◆ BRIEF:
Copy the records below exactly, starting at the line that contains "A modern, responsive" and ending at the line that contains "-http://localhost:8080/ for the"; leave out any pictures.

◆ DATA TO USE:
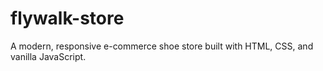 # flywalk-store
A modern, responsive e-commerce shoe store built with HTML, CSS, and vanilla JavaScript.
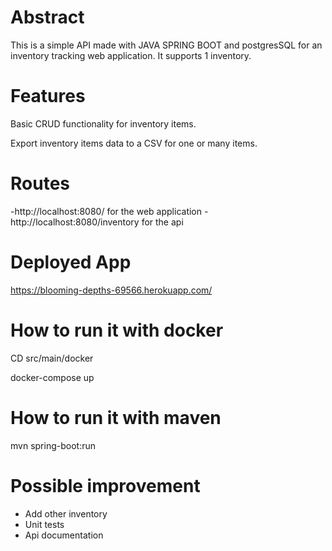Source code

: # Abstract

This is a simple API made with JAVA SPRING BOOT and postgresSQL for an inventory tracking web application. It supports 1 inventory.

# Features

Basic CRUD functionality for inventory items.

Export inventory items data to a CSV for one or many items.

# Routes

-http://localhost:8080/ for the web application
-http://localhost:8080/inventory for the api

# Deployed App

https://blooming-depths-69566.herokuapp.com/

# How to run it with docker

CD src/main/docker 

docker-compose up

# How to run it with maven

mvn spring-boot:run


# Possible improvement
- Add other inventory
- Unit tests
- Api documentation


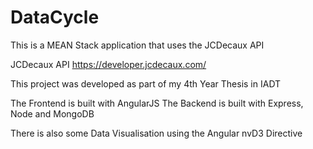 # DataCycle
This is a MEAN Stack application that uses the JCDecaux API

JCDecaux API https://developer.jcdecaux.com/

This project was developed as part of my 4th Year Thesis in IADT

The Frontend is built with AngularJS
The Backend is built with Express, Node and MongoDB

There is also some Data Visualisation using the Angular nvD3 Directive

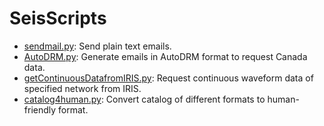 # SeisScripts

- [sendmail.py](sendmail.py): Send plain text emails.
- [AutoDRM.py](AutoDRM.py): Generate emails in AutoDRM format to request Canada data.
- [getContinuousDatafromIRIS.py](getContinuousDatafromIRIS.py): Request continuous waveform data of specified network from IRIS.
- [catalog4human.py](catalog4human.py): Convert catalog of different formats to human-friendly format.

◆ ANSWER AREA:
A modern, responsive e-commerce shoe store built with HTML, CSS, and vanilla JavaScript.
Source code

: # Abstract

This is a simple API made with JAVA SPRING BOOT and postgresSQL for an inventory tracking web application. It supports 1 inventory.

# Features

Basic CRUD functionality for inventory items.

Export inventory items data to a CSV for one or many items.

# Routes

-http://localhost:8080/ for the web application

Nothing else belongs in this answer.